• [Instructions to follow]:
Down to the last line, restate the records word for word, but not the pictures.

• [Rendered images with source text]:
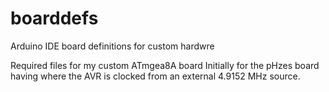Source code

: # boarddefs
Arduino IDE board definitions for custom hardwre

Required files for my custom ATmgea8A board
Initially for the pHzes board having where the AVR is clocked from an external 4.9152 MHz source.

• [Exercise result]:
Source code

: # boarddefs
Arduino IDE board definitions for custom hardwre

Required files for my custom ATmgea8A board
Initially for the pHzes board having where the AVR is clocked from an external 4.9152 MHz source.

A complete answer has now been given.